- Directed by: David Keith
- Written by: Alisdair Cook David Keith Liam Matheson
- Starring: Calum Booth Claire McCulloch Steve Worsley Richard Currie Liam Matheson
- Release date: May 11, 2011 (Cannes);
- Country: United Kingdom
- Language: English

= Attack of the Herbals =

Attack of the Herbals (also known as Attack of the Nazi Herbals) is a 2010 Scottish horror comedy directed by David Keith from a screenplay written by David Ryan Keith, Liam Matheson and Alisdair Cook. It stars Calum Booth, Claire McCulloch, Steve Worsley, Richard Currie, and Liam Matheson.

The film is about a group of locals who try to save Lobster Cove, their sleepy village, from disruption caused by a plan to build a new supermarket complex.

==Premise==
Set in a small Scottish village named Lobster Cove, the local community is enraged when a retailer is granted permission to build their supermarket complex on a nature spot.
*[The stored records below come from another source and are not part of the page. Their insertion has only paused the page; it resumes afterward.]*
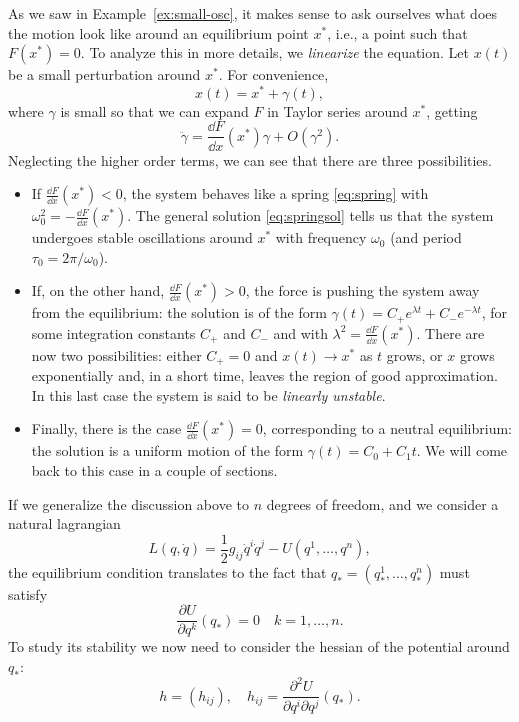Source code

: \documentclass[english,fontsize=11pt,paper=b5]{scrbook}
\theoremstyle{definition}
\begin{document}
    As we saw in Example~\ref{ex:small-osc}, it makes sense to ask ourselves what does the motion look like around an equilibrium point $x^*$, i.e., a point such that $F(x^*) = 0$.
    To analyze this in more details, we \emph{linearize} the equation.
    Let $x(t)$ be a small perturbation around $x^*$. For convenience,
    \begin{equation}
      x(t) = x^* + \gamma(t),
    \end{equation}
    where $\gamma$ is small so that we can expand $F$ in Taylor series around $x^*$, getting
    \begin{equation}
      \ddot \gamma = \frac{\dd F}{\dd x}(x^*)\gamma + O(\gamma^2).
    \end{equation}
    Neglecting the higher order terms, we can see that there are three possibilities.
    \begin{itemize}
      \item If $\frac{\dd F}{\dd x}(x^*) < 0$, the system behaves like a spring \eqref{eq:spring} with $\omega_0^2 = -\frac{\dd F}{\dd x}(x^*)$. The general solution \eqref{eq:springsol} tells us that the system undergoes stable oscillations around $x^*$ with frequency $\omega_0$ (and period $\tau_0 = 2\pi/\omega_0$).
      \item If, on the other hand, $\frac{\dd F}{\dd x}(x^*) > 0$, the force is pushing the system away from the equilibrium: the solution is of the form $\gamma(t) = C_+ e^{\lambda t} + C_- e^{-\lambda t}$, for some integration constants $C_+$ and $C_-$ and with $\lambda^2 = \frac{\dd F}{\dd x}(x^*)$. There are now two possibilities: either $C_+ = 0$ and $x(t) \to x^*$ as $t$ grows, or $x$ grows exponentially and, in a short time, leaves the region of good approximation. In this last case the system is said to be \emph{linearly unstable}.
      \item Finally, there is the case $\frac{\dd F}{\dd x}(x^*) = 0$, corresponding to a neutral equilibrium: the solution is a uniform motion of the form $\gamma(t) = C_0 + C_1 t$.
        We will come back to this case in a couple of sections.
    \end{itemize}

    If we generalize the discussion above to $n$ degrees of freedom, and we consider a natural lagrangian
    \begin{equation}
      L(q,\dot q) = \frac12 g_{ij} \dot q^i \dot q^j - U(q^1, \ldots, q^n),
    \end{equation}
    the equilibrium condition translates to the fact that $q_* = (q_*^1, \ldots, q_*^n)$ must satisfy
    \begin{equation}
      \frac{\partial U}{\partial q^k} (q_*) = 0 \quad k=1,\ldots,n.
    \end{equation}
    To study its stability we now need to consider the hessian of the potential around $q_*$:
    \begin{equation}
      h = (h_{ij}),\quad h_{ij} = \frac{\partial^2 U}{\partial q^i\partial q^j} (q_*).
    \end{equation}
\end{document}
A WW2 German crate is discovered washed up on shore and one of the group makes tea out of it.

Some of the local residents band together to create a herbal-tea cottage industry as a way to raise funds to fight the retailer. The tea proves incredibly popular and with its rejuvenating properties the elderly are finding a new lease of life. Unfortunately, there are side-effects.

==Cast==
- Calum Booth as Jackson McGregor
- Claire McCulloch as Jenny Robertson
- Steve Worsley as Russell Wallace
- Richard Currie as Steve Roadrunner Robertson
- Liam Matheson as Bennett Campbell
- Lee Hutcheon as Danny the Pincer

==Production==
Attack of the Herbals was filmed in and around Aberdeen, Scotland, on a single Canon 5D with follow focus. Much of the film focuses on the Aberdeen harbour area.

The music is by Leah Kardos, who collaborated with David Keith on previous works,  two short films called "Demonic" and "Dead Funny".

==Release==
Camelot Entertainment Group have gained distribution rights to Attack of the Herbals. Darknight Pictures, a division of Camelot Entertainment, confirmed they were to auction Attack of the Herbals at the 2011 Cannes Film Festival.

==Reception==
Robert Cherkowski of Filmstarts found Attack of the Herbals to be "a likeable project" though "rather bland for long stretches". Horrornews.net reviewer Dave Gammon called the film "a fine balance of terror and knee slapping fancy". In the book Book of the Dead: The Complete History of Zombie Cinema, the author Jamie Russell said Attack of the Herbals was a "redundantly anodyne" work that blends elements of Local Hero and The Crazies.

Empires Kim Newman said the film leans a bit too heavily on Shaun of the Dead though manages to be amusing at times. VideoHound gave the film one star. Regarding the film poster, The Hollywood Reporters Kevin Cassidy called it the "Best Use of an Unscary Beverage in a Horror Movie".